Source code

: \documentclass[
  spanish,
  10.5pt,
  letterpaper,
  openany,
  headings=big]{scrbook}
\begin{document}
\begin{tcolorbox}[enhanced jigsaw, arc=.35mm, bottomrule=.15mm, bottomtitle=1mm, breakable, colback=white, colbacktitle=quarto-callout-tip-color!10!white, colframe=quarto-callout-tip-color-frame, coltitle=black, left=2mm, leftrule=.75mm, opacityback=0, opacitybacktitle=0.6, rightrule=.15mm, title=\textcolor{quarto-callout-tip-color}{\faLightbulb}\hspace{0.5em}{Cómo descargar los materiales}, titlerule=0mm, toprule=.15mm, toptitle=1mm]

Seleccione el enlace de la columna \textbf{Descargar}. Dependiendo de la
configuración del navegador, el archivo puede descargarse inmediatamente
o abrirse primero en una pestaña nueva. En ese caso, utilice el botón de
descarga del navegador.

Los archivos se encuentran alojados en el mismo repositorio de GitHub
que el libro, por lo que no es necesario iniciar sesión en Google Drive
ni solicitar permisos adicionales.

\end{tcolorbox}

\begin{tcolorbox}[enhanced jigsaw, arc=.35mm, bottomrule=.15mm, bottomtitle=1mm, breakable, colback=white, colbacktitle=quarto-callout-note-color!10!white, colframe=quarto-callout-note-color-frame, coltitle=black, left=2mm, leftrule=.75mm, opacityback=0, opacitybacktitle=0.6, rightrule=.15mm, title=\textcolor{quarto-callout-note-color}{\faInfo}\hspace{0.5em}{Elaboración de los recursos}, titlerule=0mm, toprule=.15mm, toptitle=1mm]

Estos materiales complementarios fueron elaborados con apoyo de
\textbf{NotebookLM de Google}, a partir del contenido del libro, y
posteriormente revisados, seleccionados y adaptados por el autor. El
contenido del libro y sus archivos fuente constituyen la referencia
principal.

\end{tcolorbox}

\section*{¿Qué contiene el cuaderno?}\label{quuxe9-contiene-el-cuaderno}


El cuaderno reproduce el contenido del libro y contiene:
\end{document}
════════════════
◆ ACTIVITY
The full set of records above must be retyped exactly.

◆ ANSWER TO THIS EXERCISE
Source code

: \documentclass[
  spanish,
  10.5pt,
  letterpaper,
  openany,
  headings=big]{scrbook}
\begin{document}
\begin{tcolorbox}[enhanced jigsaw, arc=.35mm, bottomrule=.15mm, bottomtitle=1mm, breakable, colback=white, colbacktitle=quarto-callout-tip-color!10!white, colframe=quarto-callout-tip-color-frame, coltitle=black, left=2mm, leftrule=.75mm, opacityback=0, opacitybacktitle=0.6, rightrule=.15mm, title=\textcolor{quarto-callout-tip-color}{\faLightbulb}\hspace{0.5em}{Cómo descargar los materiales}, titlerule=0mm, toprule=.15mm, toptitle=1mm]

Seleccione el enlace de la columna \textbf{Descargar}. Dependiendo de la
configuración del navegador, el archivo puede descargarse inmediatamente
o abrirse primero en una pestaña nueva. En ese caso, utilice el botón de
descarga del navegador.

Los archivos se encuentran alojados en el mismo repositorio de GitHub
que el libro, por lo que no es necesario iniciar sesión en Google Drive
ni solicitar permisos adicionales.

\end{tcolorbox}

\begin{tcolorbox}[enhanced jigsaw, arc=.35mm, bottomrule=.15mm, bottomtitle=1mm, breakable, colback=white, colbacktitle=quarto-callout-note-color!10!white, colframe=quarto-callout-note-color-frame, coltitle=black, left=2mm, leftrule=.75mm, opacityback=0, opacitybacktitle=0.6, rightrule=.15mm, title=\textcolor{quarto-callout-note-color}{\faInfo}\hspace{0.5em}{Elaboración de los recursos}, titlerule=0mm, toprule=.15mm, toptitle=1mm]

Estos materiales complementarios fueron elaborados con apoyo de
\textbf{NotebookLM de Google}, a partir del contenido del libro, y
posteriormente revisados, seleccionados y adaptados por el autor. El
contenido del libro y sus archivos fuente constituyen la referencia
principal.

\end{tcolorbox}

\section*{¿Qué contiene el cuaderno?}\label{quuxe9-contiene-el-cuaderno}


El cuaderno reproduce el contenido del libro y contiene:
\end{document}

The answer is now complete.